桐花心的颜色。她把茶光籽轻轻按在左脸颊烙印上那片从洛璃睫毛间收来的光斑旁边。籽触到烙印的瞬间融了进去,光斑旁边多了一粒极小的琥珀色光点。老板娘每天泡茶时等水烧开的那一小段时间里心里空落落的渴,在茶壶里养了一个月,养成了这粒籽。她收下了。

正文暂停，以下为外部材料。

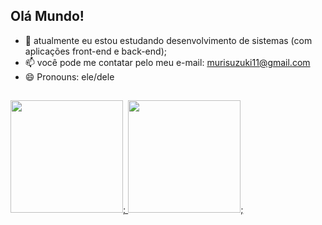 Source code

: ## Olá Mundo!

- 🌱 atualmente eu estou estudando desenvolvimento de sistemas (com aplicações front-end e back-end);
- 📫 você pode me contatar pelo meu e-mail: murisuzuki11@gmail.com
- 😄 Pronouns: ele/dele

##
<div>
  <a href="https://github.com/MMuriloMarinhoSuzuki">
    <img height="180em" src="https://github-readme-stats.vercel.app/api?username=MMuriloMarinhoSuzuki&theme=highcontrast&show_icons=true&hide_border=true&count_private=true">;
    <img height="180em" src="https://github-readme-stats.vercel.app/api/top-langs/?username=MMuriloMarinhoSuzuki&theme=highcontrast&show_icons=true&hide_border=true&layout=compact">;
</div>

药铺的老郎中今天没有捣药。他坐在门槛上,把药臼放在膝盖上,用一块软布蘸着界河变清之后的水井里打上来的水,一寸一寸地擦拭药臼内壁。三十天前姜梧收走了他捣药时落在药臼里的渴,药臼轻了一分。从那以后他捣药的手感就变了——不是力度变了,是药臼回应他杵杵的方式变了。从前药臼是沉默的,杵落下去,药粉裂开,声音沉闷。现在药臼会回应他,杵落下去的瞬间,药臼内壁会轻轻震颤一下,像一口极小的钟被敲响。他说不清这是什么道理,但他知道这和那个脸上有烙印的女人有关。今天他把药臼擦干净了,放在门槛上,等姜梧走过。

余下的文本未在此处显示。